Karel C. Berkhoff
Karel Cornelis Berkhoff (geboren 1965) ist ein niederländischer Historiker mit dem Schwerpunkt Holocaust in der Ukraine und arbeitet als leitender Forscher am NIOD-Institut für Kriegs-, Holocaust- und Völkermordstudien in Amsterdam.[1]
Ausbildung
Berkhoff studierte Geschichte und Russistik an der Universität Amsterdam, schloss 1992 den M.A. in Sowjetischen Studien an der Harvard University ab und promovierte 1998 als Historiker an der University of Toronto bei Paul Robert Magocsi am Lehrstuhl für Ukrainistik.[2]
Wissenschaftliche Karriere
Berkhoff unterrichtet seit 2003 an der Universität Amsterdam und leitet dort den Master-Studiengang zum Thema Holocaust und hält Vorlesungen im Bachelor-Studiengang zum Thema „Massenmord und Gesellschaft“.[2]
Bis 2010 arbeitete Berkhoff als Forscher am Zentrum für Holocaust und Genozid-Studien in Amsterdam und nach dessen Fusion mit dem Niederländischen Institut für Kriegsdokumentation zum Institut für Kriegs, Holocaust und Genozidstudien (NIOD) weiter als leitender Forscher.
Forschung
Berkhoff beschäftigt sich hauptsächlich mit dem Zweiten Weltkrieg in Russland und Osteuropa und gilt als einer der besten Kenner der internationalen Forschung zur Ukraine während des Zweiten Weltkriegs.[3] Er war Berater für die ZDF-Dokumentation „Holocaust“ (2000).[4]

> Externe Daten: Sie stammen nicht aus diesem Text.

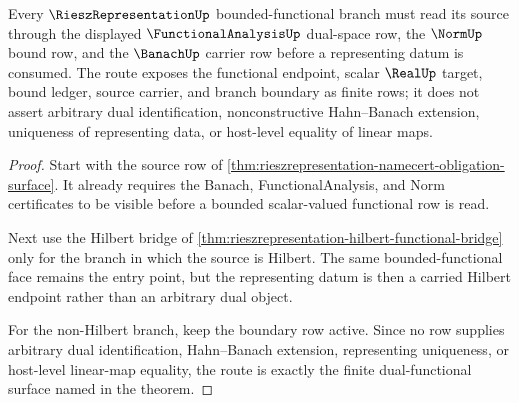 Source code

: \begin{theorem}
\label{thm:riesz-representation-dual-functional-route}
Every $\RieszRepresentationUp$ bounded-functional branch must read its source through the displayed $\FunctionalAnalysisUp$ dual-space row, the $\NormUp$ bound row, and the $\BanachUp$ carrier row before a representing datum is consumed. The route exposes the functional endpoint, scalar $\RealUp$ target, bound ledger, source carrier, and branch boundary as finite rows; it does not assert arbitrary dual identification, nonconstructive Hahn--Banach extension, uniqueness of representing data, or host-level equality of linear maps.
\end{theorem}
\begin{proof}
Start with the source row of \autoref{thm:rieszrepresentation-namecert-obligation-surface}. It already requires the Banach, FunctionalAnalysis, and Norm certificates to be visible before a bounded scalar-valued functional row is read.

Next use the Hilbert bridge of \autoref{thm:rieszrepresentation-hilbert-functional-bridge} only for the branch in which the source is Hilbert. The same bounded-functional face remains the entry point, but the representing datum is then a carried Hilbert endpoint rather than an arbitrary dual object.

For the non-Hilbert branch, keep the boundary row active. Since no row supplies arbitrary dual identification, Hahn--Banach extension, representing uniqueness, or host-level linear-map equality, the route is exactly the finite dual-functional surface named in the theorem.
\end{proof}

Bekannt wurde Berkhoff für seine Studie „Harvest of Despair“ zum Reichskommissariat Ukraine, „die auf absehbare Zeit Standards zur Geschichte der Region zwischen 1941 und 1944 setzen dürfte“. Von bisherigen Studien unterscheidet sich Berkhoff dadurch, dass er unter Verwendung zahlreicher Quellen die Geschichte der deutschen Besatzung vornehmlich aus der Sicht der Opfer darstellt, einem Querschnitt aus dem Alltagsleben, sowohl für die Landbevölkerung und die Stadtbewohner, neben Juden sowie Sinti und Roma auch für sowjetische Kriegsgefangene. Behandelt werden ethnische Identität und politische Loyalitäten, Religion und Volksfrömmigkeit, Verschleppung und Zwangsmigration, Hoffnungen auf Privatisierung des Bodens und auf den Aufstieg in Polizei und Hilfsverwaltung, sowie die folgenden Enttäuschungen und die Zerstörung des Landes.[3]
Schwerpunktmäßig beschäftigte sich Karel Berkhoff seither mit dem Massaker von Babyn Jar, dessen (medialer) Darstellung und der Pflege des Gedenkens und leitete zuletzt den Aufbau einer Online-Bibliografie über Fotografie des Holocausts.[5]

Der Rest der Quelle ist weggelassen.